[Exercise instructions]:
Report all lines from the entries below in which "they" appears.

--*--

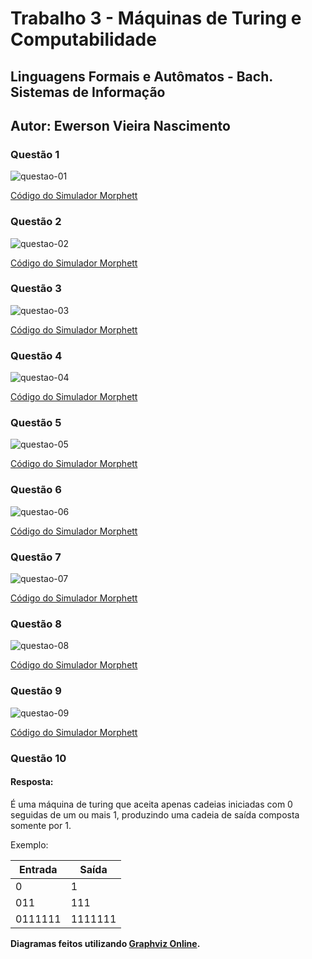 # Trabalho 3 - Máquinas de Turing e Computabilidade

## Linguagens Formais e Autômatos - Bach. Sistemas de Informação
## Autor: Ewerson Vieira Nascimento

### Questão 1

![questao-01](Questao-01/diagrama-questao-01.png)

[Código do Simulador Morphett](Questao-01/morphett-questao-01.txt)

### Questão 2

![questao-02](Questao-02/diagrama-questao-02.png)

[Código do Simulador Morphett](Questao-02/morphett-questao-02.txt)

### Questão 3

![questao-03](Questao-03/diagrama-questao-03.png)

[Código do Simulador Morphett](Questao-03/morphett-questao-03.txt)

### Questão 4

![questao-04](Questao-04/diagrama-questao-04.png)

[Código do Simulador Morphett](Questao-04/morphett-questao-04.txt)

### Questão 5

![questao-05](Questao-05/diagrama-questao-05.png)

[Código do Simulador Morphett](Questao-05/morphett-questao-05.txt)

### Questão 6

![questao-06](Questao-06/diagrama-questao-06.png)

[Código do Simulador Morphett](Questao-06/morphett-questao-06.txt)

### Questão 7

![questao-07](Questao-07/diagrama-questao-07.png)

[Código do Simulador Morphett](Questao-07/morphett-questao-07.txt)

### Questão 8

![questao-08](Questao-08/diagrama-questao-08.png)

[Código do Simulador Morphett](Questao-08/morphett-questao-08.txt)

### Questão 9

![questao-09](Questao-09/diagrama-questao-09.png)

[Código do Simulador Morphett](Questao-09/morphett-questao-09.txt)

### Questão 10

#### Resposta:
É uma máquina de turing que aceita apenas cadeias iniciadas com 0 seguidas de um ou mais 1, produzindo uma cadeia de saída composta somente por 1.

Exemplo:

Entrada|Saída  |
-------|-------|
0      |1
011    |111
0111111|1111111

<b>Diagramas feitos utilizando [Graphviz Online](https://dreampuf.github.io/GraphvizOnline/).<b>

--*--

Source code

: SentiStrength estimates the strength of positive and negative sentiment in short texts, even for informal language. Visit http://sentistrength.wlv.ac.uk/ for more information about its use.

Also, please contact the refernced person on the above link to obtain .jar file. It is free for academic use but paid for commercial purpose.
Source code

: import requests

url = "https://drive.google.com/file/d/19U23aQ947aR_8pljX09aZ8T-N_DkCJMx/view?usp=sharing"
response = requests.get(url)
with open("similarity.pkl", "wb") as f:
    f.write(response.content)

--*--

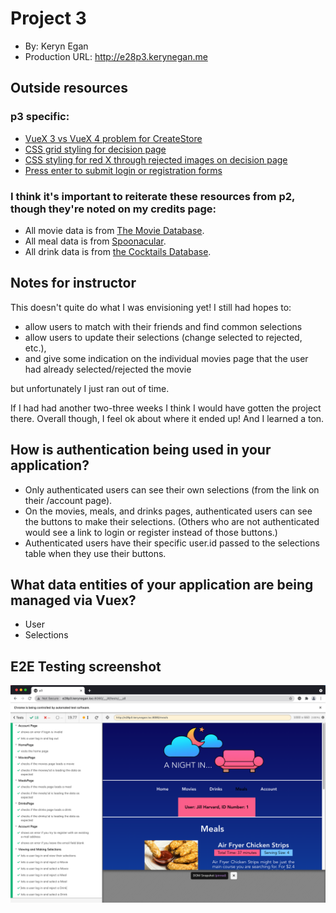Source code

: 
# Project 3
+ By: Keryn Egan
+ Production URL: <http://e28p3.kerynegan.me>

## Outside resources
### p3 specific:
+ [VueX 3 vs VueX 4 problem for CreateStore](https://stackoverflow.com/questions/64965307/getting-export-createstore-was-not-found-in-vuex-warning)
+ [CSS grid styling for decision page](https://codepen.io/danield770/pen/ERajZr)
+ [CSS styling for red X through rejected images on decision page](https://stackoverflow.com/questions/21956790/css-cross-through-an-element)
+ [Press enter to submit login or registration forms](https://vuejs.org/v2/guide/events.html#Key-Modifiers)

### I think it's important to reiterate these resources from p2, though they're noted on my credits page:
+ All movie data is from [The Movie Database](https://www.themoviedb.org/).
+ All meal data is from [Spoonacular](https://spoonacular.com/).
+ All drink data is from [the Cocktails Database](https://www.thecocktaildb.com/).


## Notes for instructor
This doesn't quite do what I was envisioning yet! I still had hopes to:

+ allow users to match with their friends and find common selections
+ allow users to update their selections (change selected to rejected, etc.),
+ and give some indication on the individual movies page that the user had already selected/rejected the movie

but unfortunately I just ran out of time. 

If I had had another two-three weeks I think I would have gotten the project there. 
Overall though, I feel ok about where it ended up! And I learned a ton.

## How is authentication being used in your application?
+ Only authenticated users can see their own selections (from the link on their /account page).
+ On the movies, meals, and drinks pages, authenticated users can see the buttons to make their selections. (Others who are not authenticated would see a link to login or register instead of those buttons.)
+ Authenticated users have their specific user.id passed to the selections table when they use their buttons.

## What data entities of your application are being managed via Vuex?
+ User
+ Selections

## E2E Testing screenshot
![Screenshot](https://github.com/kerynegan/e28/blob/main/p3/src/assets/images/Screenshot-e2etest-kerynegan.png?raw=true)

--*--

[Result of the exercise]:
### I think it's important to reiterate these resources from p2, though they're noted on my credits page:
+ Authenticated users have their specific user.id passed to the selections table when they use their buttons.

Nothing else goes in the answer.